▶ Assignment
In the entries below, the word "differences" appears on some lines. Copy each of those lines.

Extracted records Block Start

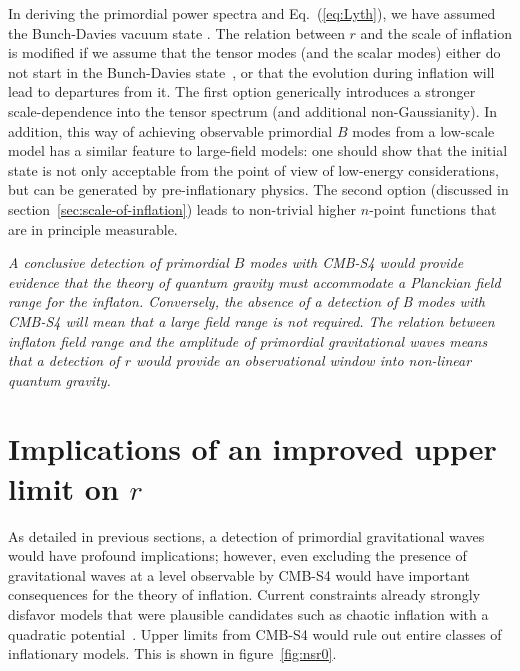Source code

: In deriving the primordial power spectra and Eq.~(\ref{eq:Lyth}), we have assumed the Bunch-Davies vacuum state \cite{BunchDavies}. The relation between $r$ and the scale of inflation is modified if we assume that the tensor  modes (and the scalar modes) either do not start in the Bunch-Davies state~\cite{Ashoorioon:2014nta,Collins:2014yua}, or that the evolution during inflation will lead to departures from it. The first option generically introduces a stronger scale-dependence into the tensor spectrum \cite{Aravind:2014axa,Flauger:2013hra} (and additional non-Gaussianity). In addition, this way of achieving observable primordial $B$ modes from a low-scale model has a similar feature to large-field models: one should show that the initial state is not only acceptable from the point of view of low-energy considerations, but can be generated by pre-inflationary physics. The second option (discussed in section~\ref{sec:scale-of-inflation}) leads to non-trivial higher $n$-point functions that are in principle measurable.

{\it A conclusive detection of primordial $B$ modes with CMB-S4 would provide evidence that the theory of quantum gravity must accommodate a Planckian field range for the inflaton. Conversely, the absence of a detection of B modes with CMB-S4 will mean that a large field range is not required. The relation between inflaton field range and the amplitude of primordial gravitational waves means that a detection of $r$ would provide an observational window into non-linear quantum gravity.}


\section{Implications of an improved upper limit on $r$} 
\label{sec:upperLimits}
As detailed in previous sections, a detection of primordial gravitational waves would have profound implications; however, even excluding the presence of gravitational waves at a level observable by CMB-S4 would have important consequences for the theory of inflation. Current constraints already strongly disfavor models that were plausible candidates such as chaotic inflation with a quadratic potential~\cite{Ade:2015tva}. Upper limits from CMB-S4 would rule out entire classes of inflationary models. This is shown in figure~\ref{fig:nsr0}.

Extracted records Block End
Extracted records Block Start

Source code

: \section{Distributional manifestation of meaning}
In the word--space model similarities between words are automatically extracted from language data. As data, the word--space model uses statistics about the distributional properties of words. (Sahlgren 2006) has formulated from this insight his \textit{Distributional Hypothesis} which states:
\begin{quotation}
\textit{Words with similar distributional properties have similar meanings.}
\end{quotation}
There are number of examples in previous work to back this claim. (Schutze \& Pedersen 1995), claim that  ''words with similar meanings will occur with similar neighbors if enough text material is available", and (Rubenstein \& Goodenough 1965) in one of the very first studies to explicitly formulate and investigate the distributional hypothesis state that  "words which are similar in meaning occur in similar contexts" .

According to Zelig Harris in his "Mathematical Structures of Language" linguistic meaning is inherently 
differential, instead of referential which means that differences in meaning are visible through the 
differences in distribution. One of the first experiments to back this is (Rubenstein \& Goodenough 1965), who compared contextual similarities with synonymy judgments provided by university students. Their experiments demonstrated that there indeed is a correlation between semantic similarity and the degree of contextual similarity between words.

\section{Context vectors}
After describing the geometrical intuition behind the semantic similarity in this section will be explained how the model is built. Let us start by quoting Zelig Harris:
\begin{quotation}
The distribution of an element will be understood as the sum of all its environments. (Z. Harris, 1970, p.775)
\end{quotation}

Extracted records Block End
Extracted records Block Start

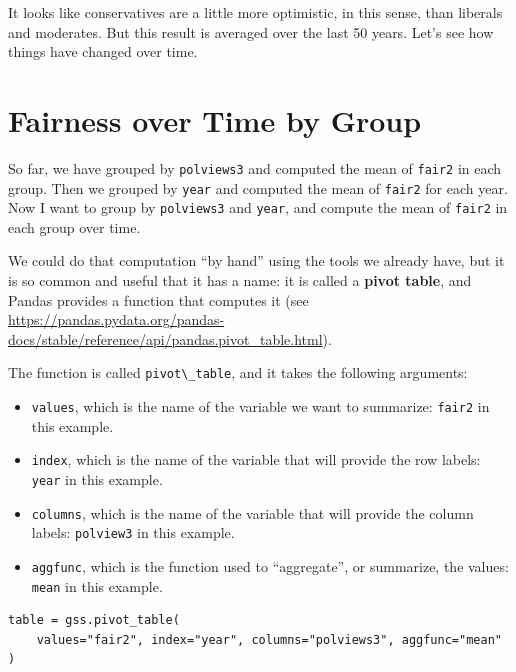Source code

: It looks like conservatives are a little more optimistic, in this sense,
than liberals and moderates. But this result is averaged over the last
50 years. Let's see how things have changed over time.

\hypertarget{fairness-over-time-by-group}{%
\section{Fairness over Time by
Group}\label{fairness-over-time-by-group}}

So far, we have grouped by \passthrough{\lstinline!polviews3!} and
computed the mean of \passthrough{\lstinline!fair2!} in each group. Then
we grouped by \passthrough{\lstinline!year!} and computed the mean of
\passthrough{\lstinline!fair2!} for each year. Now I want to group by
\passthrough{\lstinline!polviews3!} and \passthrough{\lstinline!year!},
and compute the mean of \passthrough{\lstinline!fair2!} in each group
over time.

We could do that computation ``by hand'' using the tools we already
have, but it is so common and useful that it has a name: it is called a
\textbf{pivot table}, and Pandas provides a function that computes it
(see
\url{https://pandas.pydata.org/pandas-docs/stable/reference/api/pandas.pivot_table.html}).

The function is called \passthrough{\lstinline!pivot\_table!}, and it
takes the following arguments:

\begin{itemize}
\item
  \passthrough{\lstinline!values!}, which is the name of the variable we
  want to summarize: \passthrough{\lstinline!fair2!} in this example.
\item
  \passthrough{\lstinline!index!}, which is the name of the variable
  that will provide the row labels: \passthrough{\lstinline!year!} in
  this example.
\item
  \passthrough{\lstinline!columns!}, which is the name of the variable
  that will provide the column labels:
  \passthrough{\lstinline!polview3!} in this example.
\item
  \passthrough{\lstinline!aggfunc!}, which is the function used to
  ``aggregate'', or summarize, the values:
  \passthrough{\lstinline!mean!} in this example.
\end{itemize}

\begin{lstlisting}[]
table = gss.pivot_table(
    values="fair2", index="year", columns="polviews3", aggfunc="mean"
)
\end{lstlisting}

Extracted records Block End

▶ Response to the task
differential, instead of referential which means that differences in meaning are visible through the 
differences in distribution. One of the first experiments to back this is (Rubenstein \& Goodenough 1965), who compared contextual similarities with synonymy judgments provided by university students. Their experiments demonstrated that there indeed is a correlation between semantic similarity and the degree of contextual similarity between words.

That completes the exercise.